The second and final morning of our Margaret Fuller Society conference focused on three wonderful presentations. Yoshiko Ito, who translated “Woman in the Nineteenth Century” into Japanese, presented Fuller’s work with Japan’s women’s rights activist, Hiratsuka Raicho. Katie Kornacki delivered a powerful paper detailing the controversy surrounding anti-capital punishment reform while Fuller wrote as first woman reporter for the New York Tribune. Christina Katopodis considered Margaret’s role in early feminist pragmatism. There was much food for thought for us!

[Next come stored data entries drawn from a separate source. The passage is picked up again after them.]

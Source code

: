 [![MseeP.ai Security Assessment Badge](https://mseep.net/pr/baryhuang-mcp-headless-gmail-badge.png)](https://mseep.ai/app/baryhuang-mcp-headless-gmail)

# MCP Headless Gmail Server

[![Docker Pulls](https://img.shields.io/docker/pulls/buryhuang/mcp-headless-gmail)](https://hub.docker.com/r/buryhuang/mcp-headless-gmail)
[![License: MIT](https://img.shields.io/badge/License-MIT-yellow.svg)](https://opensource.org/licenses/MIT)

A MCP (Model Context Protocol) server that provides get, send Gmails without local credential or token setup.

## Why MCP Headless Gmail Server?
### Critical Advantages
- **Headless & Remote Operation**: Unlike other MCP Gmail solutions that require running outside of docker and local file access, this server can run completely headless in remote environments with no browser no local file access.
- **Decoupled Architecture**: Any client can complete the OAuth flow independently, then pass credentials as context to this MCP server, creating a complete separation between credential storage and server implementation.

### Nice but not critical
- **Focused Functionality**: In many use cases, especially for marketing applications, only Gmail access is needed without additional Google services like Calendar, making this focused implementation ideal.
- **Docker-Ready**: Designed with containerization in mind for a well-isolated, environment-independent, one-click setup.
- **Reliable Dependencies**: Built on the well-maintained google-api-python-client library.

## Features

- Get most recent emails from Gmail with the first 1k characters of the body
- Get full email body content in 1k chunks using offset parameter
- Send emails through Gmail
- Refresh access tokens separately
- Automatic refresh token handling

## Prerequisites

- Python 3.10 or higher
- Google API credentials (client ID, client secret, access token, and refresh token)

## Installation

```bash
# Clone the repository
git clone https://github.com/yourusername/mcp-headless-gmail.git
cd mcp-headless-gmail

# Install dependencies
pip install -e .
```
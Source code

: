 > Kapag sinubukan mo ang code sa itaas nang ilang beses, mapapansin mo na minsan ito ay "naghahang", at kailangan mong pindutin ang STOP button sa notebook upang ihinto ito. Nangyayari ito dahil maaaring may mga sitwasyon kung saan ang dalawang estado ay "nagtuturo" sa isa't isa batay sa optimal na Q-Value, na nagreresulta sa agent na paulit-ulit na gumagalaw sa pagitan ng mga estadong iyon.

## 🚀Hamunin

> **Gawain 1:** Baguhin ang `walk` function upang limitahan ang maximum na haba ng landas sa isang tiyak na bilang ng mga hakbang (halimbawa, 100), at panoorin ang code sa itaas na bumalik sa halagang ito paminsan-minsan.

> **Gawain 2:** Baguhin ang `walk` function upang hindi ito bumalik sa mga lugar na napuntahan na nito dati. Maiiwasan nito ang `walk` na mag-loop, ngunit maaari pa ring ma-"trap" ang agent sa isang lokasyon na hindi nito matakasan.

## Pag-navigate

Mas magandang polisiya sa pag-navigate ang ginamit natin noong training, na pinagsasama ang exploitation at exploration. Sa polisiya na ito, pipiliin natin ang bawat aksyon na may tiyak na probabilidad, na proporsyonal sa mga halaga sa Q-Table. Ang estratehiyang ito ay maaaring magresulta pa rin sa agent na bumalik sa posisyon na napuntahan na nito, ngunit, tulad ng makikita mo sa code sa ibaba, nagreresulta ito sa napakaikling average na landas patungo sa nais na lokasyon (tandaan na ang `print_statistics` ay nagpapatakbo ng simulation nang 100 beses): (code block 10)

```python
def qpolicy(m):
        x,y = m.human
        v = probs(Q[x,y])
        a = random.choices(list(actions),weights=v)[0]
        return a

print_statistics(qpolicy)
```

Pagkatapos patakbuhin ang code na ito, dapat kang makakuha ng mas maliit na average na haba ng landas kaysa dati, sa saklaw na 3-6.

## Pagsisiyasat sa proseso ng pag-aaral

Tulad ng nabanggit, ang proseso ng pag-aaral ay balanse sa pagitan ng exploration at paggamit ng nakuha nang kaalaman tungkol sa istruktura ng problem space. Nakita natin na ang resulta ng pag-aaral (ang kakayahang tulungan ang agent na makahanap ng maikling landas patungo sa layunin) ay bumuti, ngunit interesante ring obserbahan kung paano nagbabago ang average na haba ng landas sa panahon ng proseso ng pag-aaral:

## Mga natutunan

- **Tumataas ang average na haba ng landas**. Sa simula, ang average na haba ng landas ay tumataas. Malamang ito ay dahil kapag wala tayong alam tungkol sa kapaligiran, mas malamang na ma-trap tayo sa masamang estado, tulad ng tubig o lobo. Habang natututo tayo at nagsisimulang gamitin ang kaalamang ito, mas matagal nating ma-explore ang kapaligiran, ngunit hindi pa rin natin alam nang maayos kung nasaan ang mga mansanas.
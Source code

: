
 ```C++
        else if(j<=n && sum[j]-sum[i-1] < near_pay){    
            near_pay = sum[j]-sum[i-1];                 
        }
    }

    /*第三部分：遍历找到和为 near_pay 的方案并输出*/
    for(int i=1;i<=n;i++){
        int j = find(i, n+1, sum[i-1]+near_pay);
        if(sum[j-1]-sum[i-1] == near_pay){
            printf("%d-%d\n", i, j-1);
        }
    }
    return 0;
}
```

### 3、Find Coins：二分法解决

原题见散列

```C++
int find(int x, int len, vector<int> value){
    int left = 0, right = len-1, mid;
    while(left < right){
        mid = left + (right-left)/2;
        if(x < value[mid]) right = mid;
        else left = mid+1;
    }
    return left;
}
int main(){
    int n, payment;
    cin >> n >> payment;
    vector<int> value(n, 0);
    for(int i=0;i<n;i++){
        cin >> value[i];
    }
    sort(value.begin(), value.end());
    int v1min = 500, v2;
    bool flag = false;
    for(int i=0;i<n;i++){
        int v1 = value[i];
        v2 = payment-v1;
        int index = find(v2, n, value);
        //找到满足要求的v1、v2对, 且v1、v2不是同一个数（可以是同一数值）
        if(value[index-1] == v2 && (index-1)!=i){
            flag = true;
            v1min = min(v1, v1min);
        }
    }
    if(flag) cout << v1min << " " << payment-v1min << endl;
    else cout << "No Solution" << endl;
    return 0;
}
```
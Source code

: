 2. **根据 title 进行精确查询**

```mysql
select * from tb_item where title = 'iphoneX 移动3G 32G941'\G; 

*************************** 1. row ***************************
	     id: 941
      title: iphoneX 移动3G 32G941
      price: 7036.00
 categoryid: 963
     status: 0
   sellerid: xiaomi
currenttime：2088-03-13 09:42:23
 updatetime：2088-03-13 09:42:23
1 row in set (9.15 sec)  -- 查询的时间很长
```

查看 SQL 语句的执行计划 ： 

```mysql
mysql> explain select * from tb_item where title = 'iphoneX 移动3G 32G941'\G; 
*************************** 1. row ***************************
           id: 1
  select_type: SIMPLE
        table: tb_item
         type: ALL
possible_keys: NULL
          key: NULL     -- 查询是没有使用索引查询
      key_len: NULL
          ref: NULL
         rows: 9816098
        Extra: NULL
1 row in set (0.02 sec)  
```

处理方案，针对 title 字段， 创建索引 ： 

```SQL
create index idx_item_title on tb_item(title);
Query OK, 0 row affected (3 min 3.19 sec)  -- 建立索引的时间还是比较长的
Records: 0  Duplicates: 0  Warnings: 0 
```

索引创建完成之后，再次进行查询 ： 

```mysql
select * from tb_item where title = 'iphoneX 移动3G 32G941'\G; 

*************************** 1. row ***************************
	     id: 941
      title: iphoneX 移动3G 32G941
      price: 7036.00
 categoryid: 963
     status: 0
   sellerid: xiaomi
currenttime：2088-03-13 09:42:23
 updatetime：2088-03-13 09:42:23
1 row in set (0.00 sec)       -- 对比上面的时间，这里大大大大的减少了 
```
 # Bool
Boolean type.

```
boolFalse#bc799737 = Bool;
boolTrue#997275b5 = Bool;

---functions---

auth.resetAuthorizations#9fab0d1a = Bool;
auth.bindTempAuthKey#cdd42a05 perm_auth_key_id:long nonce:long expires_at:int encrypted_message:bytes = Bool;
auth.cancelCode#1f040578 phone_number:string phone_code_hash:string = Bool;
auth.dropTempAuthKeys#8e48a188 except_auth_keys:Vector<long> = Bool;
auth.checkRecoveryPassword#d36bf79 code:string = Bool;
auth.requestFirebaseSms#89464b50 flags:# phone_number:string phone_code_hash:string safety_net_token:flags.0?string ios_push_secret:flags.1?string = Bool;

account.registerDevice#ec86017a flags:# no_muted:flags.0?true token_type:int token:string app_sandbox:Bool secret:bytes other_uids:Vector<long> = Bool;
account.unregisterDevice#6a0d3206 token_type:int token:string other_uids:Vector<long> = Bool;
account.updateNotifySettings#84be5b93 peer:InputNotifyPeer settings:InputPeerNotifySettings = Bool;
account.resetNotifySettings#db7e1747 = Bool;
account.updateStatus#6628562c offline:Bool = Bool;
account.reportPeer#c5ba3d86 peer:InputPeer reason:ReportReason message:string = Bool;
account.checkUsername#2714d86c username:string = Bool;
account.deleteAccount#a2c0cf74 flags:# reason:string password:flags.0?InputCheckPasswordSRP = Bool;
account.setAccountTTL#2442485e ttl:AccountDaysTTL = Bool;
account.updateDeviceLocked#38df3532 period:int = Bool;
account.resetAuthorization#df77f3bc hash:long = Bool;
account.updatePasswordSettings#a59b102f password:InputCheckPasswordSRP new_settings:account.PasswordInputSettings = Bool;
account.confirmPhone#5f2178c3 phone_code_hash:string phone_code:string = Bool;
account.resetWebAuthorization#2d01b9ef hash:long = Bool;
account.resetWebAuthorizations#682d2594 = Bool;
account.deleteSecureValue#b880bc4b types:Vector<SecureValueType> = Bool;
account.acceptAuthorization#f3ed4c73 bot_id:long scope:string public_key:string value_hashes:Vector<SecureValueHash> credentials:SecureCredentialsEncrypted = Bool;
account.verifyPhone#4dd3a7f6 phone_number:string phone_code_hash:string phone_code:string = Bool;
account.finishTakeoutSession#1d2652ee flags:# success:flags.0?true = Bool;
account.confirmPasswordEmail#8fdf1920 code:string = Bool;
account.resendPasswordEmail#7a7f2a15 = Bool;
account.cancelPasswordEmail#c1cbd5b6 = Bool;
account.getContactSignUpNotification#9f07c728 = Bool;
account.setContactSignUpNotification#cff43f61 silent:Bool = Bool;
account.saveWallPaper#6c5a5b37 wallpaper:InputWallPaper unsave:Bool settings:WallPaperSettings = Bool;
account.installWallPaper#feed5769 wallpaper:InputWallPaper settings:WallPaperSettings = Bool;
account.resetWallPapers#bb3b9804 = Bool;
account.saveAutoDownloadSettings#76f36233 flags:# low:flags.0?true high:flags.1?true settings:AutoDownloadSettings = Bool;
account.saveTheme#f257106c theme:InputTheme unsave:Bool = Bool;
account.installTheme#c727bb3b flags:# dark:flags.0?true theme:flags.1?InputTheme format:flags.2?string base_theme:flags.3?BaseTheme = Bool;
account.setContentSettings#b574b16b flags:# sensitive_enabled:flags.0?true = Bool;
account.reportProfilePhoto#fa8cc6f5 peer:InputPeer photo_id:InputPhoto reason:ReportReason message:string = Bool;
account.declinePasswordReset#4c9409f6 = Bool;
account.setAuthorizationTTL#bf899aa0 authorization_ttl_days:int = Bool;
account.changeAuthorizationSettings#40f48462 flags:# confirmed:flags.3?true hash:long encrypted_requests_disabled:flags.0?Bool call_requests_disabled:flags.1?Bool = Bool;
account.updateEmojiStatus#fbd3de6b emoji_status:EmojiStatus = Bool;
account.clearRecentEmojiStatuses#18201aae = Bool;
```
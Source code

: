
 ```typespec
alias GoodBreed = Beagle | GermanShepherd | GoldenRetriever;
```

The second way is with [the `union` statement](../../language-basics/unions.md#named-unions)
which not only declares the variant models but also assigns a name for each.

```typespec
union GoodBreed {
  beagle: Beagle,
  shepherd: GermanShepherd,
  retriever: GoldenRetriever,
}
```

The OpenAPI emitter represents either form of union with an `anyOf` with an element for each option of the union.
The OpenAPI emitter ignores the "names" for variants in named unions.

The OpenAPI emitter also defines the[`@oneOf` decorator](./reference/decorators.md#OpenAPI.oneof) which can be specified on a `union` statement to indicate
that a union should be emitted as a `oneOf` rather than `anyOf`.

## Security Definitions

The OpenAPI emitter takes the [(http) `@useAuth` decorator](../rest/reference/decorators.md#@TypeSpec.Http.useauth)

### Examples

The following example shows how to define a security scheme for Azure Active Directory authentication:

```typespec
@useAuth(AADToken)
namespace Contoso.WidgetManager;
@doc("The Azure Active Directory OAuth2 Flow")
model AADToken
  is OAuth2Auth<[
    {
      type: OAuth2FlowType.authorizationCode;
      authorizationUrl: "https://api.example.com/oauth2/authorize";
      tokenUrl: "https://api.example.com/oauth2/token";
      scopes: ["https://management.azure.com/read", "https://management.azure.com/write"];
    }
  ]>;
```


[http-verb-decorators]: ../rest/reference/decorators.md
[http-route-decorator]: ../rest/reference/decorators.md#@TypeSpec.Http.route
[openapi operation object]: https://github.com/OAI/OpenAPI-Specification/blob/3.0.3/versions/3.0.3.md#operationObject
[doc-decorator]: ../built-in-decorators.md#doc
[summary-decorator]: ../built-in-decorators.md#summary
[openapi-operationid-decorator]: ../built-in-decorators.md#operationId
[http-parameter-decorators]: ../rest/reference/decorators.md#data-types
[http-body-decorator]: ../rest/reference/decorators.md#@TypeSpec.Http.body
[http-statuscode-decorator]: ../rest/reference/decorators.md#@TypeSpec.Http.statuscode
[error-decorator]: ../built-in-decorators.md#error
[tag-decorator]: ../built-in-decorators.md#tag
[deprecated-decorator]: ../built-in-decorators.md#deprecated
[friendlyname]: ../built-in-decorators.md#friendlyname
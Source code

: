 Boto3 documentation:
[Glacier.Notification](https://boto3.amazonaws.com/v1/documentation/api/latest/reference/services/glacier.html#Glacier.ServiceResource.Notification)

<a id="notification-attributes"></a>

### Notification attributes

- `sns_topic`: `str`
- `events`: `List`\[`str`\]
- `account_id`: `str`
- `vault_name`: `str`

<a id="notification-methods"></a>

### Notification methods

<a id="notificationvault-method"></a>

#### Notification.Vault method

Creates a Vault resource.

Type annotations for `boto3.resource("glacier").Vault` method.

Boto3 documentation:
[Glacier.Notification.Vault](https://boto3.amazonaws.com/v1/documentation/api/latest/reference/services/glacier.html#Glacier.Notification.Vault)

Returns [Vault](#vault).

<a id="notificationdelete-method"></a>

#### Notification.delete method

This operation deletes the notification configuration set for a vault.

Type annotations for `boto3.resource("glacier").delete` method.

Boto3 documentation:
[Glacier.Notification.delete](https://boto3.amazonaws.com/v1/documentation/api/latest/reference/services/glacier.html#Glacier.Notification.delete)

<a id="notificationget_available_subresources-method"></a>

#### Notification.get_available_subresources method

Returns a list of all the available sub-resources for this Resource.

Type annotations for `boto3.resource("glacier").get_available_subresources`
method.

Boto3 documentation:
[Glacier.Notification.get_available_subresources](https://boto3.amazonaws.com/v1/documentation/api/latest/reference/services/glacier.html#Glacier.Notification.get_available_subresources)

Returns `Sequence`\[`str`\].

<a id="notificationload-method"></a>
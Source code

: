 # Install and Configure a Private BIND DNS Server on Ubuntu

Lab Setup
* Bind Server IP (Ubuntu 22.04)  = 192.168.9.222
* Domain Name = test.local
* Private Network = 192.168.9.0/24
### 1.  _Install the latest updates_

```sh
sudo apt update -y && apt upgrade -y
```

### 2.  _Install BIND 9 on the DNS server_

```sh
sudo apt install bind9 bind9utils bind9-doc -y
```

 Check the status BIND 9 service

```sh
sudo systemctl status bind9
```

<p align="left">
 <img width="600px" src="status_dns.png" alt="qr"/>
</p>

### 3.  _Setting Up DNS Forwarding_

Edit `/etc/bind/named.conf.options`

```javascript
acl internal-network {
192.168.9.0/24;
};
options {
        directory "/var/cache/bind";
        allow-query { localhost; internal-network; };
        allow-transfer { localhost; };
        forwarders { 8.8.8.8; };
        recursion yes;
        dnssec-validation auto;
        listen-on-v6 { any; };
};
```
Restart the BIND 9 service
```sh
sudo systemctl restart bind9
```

In the afternoon, we gathered at the Margaret Fuller Neighborhood House on Cherry Street in Cambridge where Fuller lived the first sixteen years of her life as expressed by Phyllis Blum Cole, President of the MF Society. We were greeted warmly by Reverend Dr. Dorothy Emerson, Coordinator of the Margaret Fuller Bicentennial Celebration in 2010, and her partner, Donna. It was lovely to see them again seven years later. They brought the scrumptious foods, drinks, and birthday cake to celebrate the 207th birthday of Margaret Fuller, the 25th Anniversary of the Society, and the 115th year of the House as a local community settlement house serving children and adults in the community.
I was especially delighted to be with Joan Von Mehren, author of “Minerva and the Muse: A Life of Margaret Fuller,” with whom I had been on the panel at First Parish of Concord in 2010 for Fuller’s Bicentennial. She still has such a vibrant, positive energy about her. I also met Christina Alexis, Executive Director of the MF Neighborhood House, who welcomed us and took us on a tour of the house serving the local community. She, too, has such a beautiful energy and devotion to her work at hand.
I have found the Society members and participants and the MF Neighborhood House supporters very heartfelt and heart-based, which Margaret would wholly embrace. Fuller extended her heart and care to all those who were being discriminated against in American and European society at the time. She became increasingly devoted to social, economic, and political justice. Fuller expressed inclusiveness and equality in her writings.